Where does the string "texImagePath" occur in the entries below? Copy every line where it does.

Dataset excerpts:

────────

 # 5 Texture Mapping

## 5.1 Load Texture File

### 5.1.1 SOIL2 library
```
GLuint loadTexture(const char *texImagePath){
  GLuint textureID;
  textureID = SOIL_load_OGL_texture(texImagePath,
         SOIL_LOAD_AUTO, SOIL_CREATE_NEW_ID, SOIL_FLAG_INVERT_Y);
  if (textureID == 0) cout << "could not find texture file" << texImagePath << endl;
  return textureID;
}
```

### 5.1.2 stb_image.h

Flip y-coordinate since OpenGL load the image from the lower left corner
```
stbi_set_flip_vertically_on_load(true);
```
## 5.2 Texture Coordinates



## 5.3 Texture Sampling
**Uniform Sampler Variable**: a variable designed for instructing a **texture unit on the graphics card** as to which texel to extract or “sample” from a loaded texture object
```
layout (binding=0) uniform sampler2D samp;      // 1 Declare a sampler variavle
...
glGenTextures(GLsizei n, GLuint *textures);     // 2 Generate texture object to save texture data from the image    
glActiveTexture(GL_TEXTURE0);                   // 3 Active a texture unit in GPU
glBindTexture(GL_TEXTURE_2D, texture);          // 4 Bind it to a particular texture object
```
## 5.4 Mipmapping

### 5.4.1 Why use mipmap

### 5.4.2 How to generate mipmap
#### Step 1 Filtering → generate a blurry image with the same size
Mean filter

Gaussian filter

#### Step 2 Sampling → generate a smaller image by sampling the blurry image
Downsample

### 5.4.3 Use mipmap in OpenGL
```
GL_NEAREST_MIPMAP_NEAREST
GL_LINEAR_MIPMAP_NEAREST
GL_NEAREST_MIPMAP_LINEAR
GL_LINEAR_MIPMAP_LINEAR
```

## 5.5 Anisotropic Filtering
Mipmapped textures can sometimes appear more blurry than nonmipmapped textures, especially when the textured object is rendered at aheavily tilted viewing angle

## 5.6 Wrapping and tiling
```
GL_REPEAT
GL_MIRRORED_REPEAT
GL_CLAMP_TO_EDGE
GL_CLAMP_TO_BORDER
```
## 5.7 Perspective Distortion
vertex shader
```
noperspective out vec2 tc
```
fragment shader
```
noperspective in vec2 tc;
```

────────

TASK ANSWER:
GLuint loadTexture(const char *texImagePath){
  textureID = SOIL_load_OGL_texture(texImagePath,
  if (textureID == 0) cout << "could not find texture file" << texImagePath << endl;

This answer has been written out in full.